En cuanto el fútbol se convirtió en recién hecho, en garra y empuje, el juego de los efectos especiales (caídas, faltas, aglomeración, protestas, picaresca y estadística) dejó de funcionar. Podemos comentar, de paso, que no entendemos las lágrimas de Agüero porque no era titular, ni lo iba a ser y jugó de milagro —será por cosas que él sabrá—, a no ser que llorara por haber chupado tanto banquillo bajo las órdenes del filósofo de Sampedor. El filósofo esta vez no pudo dar la charla a nadie pues se jugó a 120 Kilómetros por hora y no le dio tiempo ni de pensar ni de echar sus parrafadas mediáticas dirigidas a cambiar las decisiones de los árbitros: esta vez una final dirigida por un español (Mateu Lahoz), que lo hizo tan bien, que no lo parecía. No sabemos si a Pep que el árbitro fuera de la Península Ibérica le produjo mudez (a su vez, además, no sacó a ninguno de los jugadores españoles del City: Rodri, Torres, García y Laporte, todos ellos convocados por Luis Enrique para la Eurocopa), porque su silencio (de Pep), reflejaba que no pudo ni supo contestar a la disposición de jugadores desplegada por el Chelsea en el campo, un desdoblamiento combativo, enérgico, valiente, enfocado y dirigido a que surgiera ese pase vertical definitivo, el que le pudo servir Mount a Havertz, para que resolviera con alegría la situación, con el gol, a modo de placer propio de un jugador que se encuentra en ascenso y disfruta de lo que hace.

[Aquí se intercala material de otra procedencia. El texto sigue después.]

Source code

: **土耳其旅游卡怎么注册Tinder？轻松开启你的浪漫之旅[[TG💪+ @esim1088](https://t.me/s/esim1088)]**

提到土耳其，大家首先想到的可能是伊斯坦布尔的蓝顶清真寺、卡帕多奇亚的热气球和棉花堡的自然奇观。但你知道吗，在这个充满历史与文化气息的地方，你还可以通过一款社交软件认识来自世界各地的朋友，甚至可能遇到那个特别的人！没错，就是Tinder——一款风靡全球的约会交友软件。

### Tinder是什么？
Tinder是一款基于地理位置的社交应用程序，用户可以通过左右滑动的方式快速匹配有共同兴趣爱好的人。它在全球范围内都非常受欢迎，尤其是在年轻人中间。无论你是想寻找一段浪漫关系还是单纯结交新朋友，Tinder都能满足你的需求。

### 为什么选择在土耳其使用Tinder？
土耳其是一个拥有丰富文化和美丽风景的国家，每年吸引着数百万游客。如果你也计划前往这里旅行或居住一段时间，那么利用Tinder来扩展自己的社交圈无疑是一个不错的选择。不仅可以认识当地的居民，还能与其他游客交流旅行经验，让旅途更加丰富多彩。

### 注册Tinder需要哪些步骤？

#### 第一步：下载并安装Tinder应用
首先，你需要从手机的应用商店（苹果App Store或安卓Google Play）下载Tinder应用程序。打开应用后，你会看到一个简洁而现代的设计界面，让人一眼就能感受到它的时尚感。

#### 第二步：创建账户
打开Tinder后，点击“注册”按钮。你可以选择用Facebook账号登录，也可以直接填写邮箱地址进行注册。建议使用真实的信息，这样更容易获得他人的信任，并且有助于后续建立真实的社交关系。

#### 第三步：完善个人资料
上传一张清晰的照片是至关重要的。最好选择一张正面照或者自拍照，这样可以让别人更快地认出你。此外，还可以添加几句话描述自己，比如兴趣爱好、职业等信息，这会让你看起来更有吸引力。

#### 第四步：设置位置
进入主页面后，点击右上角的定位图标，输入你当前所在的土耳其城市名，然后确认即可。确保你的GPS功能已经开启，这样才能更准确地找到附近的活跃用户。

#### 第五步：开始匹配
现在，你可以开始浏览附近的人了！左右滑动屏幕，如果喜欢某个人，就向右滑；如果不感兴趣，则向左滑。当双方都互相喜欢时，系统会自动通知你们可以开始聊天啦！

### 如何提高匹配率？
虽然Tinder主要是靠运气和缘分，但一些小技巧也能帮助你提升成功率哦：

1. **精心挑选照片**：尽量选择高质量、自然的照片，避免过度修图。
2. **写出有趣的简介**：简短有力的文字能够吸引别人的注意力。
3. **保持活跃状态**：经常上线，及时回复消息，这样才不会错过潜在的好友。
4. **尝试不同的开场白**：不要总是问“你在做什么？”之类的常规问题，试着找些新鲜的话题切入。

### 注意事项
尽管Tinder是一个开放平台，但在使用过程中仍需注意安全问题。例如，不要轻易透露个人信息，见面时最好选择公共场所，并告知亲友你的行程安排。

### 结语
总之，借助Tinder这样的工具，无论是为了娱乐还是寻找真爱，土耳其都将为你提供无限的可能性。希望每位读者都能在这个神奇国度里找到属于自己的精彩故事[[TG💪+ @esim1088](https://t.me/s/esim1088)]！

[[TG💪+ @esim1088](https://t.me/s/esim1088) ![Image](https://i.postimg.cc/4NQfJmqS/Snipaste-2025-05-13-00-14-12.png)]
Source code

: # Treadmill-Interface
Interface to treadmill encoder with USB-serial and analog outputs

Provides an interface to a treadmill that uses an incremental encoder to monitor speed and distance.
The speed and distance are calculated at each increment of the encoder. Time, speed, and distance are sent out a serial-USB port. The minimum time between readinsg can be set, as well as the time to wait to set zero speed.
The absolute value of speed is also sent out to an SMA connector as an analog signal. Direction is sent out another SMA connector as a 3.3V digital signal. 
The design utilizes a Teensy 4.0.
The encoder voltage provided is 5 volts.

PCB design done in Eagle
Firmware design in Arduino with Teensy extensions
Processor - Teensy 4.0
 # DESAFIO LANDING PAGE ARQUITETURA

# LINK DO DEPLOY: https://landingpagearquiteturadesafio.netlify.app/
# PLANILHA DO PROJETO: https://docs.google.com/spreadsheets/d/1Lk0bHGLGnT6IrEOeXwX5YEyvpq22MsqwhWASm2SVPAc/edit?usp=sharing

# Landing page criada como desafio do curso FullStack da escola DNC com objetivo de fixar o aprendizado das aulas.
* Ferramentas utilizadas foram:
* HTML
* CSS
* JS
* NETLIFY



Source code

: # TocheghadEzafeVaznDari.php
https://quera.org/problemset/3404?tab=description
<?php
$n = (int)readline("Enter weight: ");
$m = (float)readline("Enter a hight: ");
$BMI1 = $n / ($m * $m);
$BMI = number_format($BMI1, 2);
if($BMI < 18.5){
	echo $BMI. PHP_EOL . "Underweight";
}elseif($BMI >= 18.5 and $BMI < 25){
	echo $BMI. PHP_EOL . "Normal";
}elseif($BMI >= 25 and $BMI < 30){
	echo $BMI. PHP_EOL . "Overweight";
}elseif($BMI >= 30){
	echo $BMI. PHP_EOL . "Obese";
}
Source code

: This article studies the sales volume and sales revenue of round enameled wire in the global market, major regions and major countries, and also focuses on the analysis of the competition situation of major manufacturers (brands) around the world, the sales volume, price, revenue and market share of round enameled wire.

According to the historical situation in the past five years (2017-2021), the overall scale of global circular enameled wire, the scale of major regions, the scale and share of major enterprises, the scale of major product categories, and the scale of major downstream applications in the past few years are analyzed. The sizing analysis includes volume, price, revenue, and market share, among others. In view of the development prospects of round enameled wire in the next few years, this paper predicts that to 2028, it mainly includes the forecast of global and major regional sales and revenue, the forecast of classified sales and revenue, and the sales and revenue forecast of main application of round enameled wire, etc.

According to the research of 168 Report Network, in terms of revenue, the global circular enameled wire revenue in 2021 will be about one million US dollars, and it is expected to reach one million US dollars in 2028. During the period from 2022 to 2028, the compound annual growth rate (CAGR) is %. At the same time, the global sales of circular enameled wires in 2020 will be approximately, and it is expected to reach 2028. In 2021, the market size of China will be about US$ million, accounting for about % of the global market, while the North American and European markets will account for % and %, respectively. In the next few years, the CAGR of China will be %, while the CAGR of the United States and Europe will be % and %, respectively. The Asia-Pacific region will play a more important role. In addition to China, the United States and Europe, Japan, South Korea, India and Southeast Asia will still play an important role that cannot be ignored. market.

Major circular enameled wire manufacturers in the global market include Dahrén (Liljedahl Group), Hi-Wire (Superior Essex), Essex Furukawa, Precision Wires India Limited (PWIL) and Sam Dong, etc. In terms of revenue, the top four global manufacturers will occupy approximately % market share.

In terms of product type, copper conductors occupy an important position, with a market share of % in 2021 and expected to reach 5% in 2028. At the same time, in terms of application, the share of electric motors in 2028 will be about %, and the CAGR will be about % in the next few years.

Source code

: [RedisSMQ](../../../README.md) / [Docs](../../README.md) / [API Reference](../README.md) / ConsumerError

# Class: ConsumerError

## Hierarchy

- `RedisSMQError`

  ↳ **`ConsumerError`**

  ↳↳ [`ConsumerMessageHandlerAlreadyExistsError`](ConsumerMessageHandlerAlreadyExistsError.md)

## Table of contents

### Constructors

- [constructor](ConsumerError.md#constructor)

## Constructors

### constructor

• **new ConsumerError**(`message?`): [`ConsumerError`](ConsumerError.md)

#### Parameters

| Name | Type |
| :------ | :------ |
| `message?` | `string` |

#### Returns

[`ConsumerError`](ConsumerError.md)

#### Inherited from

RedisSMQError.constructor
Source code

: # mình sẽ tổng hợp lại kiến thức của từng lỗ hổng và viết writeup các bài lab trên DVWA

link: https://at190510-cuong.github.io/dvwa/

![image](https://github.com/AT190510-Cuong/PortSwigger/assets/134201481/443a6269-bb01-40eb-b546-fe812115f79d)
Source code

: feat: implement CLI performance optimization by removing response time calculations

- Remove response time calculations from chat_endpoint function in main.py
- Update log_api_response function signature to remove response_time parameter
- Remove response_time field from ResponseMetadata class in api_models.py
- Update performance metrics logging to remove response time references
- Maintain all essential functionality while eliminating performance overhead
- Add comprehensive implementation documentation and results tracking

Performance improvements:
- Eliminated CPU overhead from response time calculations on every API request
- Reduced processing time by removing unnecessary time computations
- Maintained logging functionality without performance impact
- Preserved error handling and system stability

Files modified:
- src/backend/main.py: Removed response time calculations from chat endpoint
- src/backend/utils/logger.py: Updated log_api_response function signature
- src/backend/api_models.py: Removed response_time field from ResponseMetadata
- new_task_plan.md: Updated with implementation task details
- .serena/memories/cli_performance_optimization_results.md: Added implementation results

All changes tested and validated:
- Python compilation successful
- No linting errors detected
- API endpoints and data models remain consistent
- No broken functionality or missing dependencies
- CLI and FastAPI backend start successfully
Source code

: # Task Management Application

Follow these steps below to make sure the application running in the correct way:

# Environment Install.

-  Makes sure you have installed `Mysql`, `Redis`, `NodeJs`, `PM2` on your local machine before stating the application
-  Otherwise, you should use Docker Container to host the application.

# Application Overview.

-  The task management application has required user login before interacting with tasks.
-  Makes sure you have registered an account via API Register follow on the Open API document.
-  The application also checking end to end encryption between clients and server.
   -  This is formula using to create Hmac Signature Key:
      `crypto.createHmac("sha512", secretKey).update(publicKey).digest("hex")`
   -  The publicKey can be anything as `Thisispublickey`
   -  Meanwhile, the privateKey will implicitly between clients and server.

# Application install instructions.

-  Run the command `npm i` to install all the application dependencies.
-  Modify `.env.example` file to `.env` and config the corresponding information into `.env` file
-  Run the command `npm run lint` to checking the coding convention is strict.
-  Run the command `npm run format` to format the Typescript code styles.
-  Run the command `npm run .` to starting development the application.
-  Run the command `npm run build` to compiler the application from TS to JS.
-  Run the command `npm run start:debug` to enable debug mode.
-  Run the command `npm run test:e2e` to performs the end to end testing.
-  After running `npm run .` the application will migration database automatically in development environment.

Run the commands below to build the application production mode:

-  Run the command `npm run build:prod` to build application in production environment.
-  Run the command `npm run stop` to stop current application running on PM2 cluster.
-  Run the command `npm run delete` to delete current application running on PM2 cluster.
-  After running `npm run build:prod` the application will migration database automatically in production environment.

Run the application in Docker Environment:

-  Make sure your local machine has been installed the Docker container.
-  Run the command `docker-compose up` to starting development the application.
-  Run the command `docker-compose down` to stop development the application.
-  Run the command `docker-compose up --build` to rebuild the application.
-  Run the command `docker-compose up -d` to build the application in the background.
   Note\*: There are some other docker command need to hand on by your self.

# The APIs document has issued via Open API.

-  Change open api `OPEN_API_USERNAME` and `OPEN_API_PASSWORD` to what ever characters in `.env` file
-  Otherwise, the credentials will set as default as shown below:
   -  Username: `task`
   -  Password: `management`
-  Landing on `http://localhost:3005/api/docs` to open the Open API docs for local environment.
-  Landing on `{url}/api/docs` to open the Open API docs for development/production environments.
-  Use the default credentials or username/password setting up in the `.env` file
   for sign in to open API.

Tanto el Bayern de Múnich, el año pasado, como el Chelsea este año le han dado una vuelta al fútbol, en la vieja Copa de Europa, para convertirlo otra vez en un juego donde predomina lo vertical, con la belleza del pase largo, la disciplina defensiva (saberse situar en el campo), tapar huecos (nada de pasillos), la recuperación de balón y lanzarse al ataque. Sí, puede ser que tanto el Bayern como el Chelsea no sean los mejores equipos del mundo, pero han sabido sacar en la escena que les ha tocado lidiar, algo fundamental, el orgullo; necesario, primero, para no dejarse ganar por otros equipos plagados de figuras (con miles de datos estadísticos a favor) y, en segundo lugar, para imprimirle intensidad, ritmo, agresividad (sana), pundonor y tensión al deporte rey, para no amilanarse ante rivales con más recursos (se dice que técnicos), pues los recursos del fútbol (brío, ímpetu…) son infinitos (a veces, más valiosos que los técnicos) pero hay que saber sacar partido (a ese entusiasmo, a esa ilusión, a ese amor propio, a la lucha, a la pelea, a no ceder un milímetro en el campo). Todo ello muy ausente en La Liga española, donde el pasillo Messi ha adocenado todas las tácticas posibles (con resultados como: 6-0; 0-5; 7-1; 2-8) y ha adormecido a todos los jugadores que prometían y que se han quedado en poca cosa (comparemos esa línea medular del Chelsea de ayer con jugadores prometedores españoles y saquemos conclusiones de qué es lo que falla, si lo que se echa de menos viene de las órdenes de los entrenadores de los clubes españoles (entrenadores buenistas: ¡hay tantos!) o del endiosamiento de los propios jugadores que piensan más en una estética huera y no en la belleza de la verdad; o de ambos ámbitos.